Diese Bestimmung anerkennt ausdrücklich die Rechtspersönlichkeit des Ständigen Sekretariats sowie auch die Fähigkeit zur Vornahme bestimmter Rechtsgeschäfte und -handlungen. Die Fähigkeit, Verträge zu schließen, bezieht sich auf den privatrechtlichen Bereich und ermöglicht es dem Ständigen Sekretariat, etwa Dienst- oder Bestandverträge abzuschließen. Im Lichte der implied powers-Lehre ist Art. 2 keine abschließende Regelung.

Zu Artikel 3:

In Abs. 1 wird festgelegt, dass sich der Amtssitz des Ständigen Sekretariats in Innsbruck befindet. Eine allfällige Verlegung des Amtssitzes bedürfte daher einer Änderung des Abkommens.

Für den Zweck von Sitzungen kann die kurzfristige Einbeziehung von Gebäuden außerhalb des Amtssitzes - jedoch nur im Einvernehmen mit der Regierung - in den Amtssitzbereich erfolgen.
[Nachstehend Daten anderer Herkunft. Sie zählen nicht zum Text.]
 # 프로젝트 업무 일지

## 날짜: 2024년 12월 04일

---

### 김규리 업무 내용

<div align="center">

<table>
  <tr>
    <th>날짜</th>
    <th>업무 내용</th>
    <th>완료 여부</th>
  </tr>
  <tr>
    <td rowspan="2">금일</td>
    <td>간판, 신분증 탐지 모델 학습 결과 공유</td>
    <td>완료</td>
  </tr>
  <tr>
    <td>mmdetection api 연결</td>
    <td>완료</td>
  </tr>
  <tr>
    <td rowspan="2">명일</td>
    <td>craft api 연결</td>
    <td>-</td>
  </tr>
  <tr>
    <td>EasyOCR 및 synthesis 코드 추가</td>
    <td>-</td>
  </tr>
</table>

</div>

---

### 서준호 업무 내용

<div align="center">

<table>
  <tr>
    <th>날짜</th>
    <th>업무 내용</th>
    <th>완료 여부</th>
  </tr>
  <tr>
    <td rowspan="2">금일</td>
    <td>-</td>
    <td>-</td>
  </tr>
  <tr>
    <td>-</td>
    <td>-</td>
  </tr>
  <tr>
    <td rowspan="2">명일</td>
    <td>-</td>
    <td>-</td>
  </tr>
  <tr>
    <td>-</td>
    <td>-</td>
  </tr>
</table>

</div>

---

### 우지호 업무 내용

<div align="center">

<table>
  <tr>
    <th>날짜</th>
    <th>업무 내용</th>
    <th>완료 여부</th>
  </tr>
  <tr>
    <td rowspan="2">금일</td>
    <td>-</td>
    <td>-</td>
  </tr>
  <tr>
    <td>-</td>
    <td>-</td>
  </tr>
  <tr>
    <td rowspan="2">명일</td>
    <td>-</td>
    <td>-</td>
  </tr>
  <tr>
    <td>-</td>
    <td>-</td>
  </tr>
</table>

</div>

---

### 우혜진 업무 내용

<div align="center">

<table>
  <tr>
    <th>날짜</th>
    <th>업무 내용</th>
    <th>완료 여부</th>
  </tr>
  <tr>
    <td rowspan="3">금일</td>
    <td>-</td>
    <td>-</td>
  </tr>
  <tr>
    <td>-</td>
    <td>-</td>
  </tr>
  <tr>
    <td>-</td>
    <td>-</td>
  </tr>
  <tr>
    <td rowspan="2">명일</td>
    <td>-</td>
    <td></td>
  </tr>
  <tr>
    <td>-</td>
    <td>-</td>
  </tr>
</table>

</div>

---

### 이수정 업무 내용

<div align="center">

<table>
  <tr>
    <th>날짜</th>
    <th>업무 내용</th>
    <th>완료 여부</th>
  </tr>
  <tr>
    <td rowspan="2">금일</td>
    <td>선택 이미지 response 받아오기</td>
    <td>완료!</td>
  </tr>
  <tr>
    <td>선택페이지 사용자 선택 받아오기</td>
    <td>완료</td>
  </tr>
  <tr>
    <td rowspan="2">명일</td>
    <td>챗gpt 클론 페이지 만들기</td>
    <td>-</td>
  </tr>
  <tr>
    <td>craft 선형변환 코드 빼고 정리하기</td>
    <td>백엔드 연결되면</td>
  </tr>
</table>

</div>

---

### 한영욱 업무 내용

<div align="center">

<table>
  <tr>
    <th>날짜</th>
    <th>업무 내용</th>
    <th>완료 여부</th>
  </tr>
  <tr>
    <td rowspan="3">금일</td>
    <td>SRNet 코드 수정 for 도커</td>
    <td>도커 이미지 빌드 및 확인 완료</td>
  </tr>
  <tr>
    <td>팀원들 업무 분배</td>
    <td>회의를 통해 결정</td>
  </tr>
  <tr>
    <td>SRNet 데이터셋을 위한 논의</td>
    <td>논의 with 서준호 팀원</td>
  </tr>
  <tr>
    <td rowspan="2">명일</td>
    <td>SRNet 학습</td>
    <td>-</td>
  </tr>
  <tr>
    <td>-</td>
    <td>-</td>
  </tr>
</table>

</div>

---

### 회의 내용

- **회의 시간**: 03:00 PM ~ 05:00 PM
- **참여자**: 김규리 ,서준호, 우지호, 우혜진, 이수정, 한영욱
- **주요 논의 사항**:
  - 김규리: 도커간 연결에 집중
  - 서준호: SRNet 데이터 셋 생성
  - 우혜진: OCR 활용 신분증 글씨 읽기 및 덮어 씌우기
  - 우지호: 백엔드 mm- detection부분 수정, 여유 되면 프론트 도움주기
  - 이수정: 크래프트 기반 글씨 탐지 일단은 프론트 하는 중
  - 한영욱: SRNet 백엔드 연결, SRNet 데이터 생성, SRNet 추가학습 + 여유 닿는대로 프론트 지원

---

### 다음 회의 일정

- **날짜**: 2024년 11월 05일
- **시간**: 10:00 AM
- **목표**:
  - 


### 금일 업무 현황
Eine vergleichbare Bestimmung findet sich in Artikel II Abschnitt 2 lit. c (im Folgenden Art. II/2c) des Abkommens zwischen der Republik Österreich und den Vereinten Nationen über den Amtssitz der Vereinten Nationen in Wien, BGBl. III Nr. 99/1998 (im Folgenden UNOV – Abkommen).

Zu Artikel 4:

Um dem Ständigen Sekretariat eine ungehinderte Tätigkeit zu ermöglichen, soll sein Amtssitz, ähnlich wie Gebäude diplomatischer Vertretungen, unverletzlich sein. Die Unverletzlichkeit wirkt sich insbesondere dahingehend aus, dass gemäß Abs. 1 österreichische Organe den Amtssitzbereich nur mit ausdrücklicher Zustimmung des Generalsekretärs betreten und dort Amtshandlungen vornehmen dürfen. Bei Feuer oder einer anderen Katastrophe, wenn sofortige Schutzmaßnahmen notwendig sind, kann die Zustimmung des Generalsekretärs vermutet werden. Abs. 2 ist Art. III/17b des UNOV - Abkommens nachgebildet und soll verhindern, dass der Amtssitz als Zufluchtsort vor gesetzlich gedeckten Vollzugshandlungen einschließlich Verhaftung und Auslieferung dient. Abgesehen von den in der Alpenkonvention oder im Abkommen ausdrücklich vorgesehenen Sonderbestimmungen gelten gemäß Abs. 3 im Amtssitzbereich die österreichischen Rechtsvorschriften.

Zu Artikel 5:

In dieser Regelung wird die grundsätzliche Immunität des Ständigen Sekretariats in bezug auf die österreichische Gerichtsbarkeit festgelegt, wie sie diplomatischen Vertretern bzw. Staaten gemäß Art. IX Abs. 2 EGJN, RGBl. 110/1895, zukommt. Unter Immunität von der Gerichtsbarkeit ist im immunitätsrechtlichen Zusammenhang auch die Tätigkeit von Verwaltungsbehörden zu verstehen. Lit. a - d normieren gewisse Ausnahmen, die erheblich weiter gehen, als dies zum Beispiel in Art. III/ 15c des UNOV - Abkommens der Fall ist. Hier wäre insbesondere der Bereich der Verkehrsunfälle in lit. b und der arbeitsrechtlichen Streitigkeiten in lit. d hervorzuheben. Sollte einer der erwähnten Ausnahmefälle zutreffen, bleiben trotzdem die Absätze 2 und 3 in Geltung, die unter anderem gerichtliche Vollzugsmaßnahmen, Beschlagnahmungen oder Enteignungen untersagen.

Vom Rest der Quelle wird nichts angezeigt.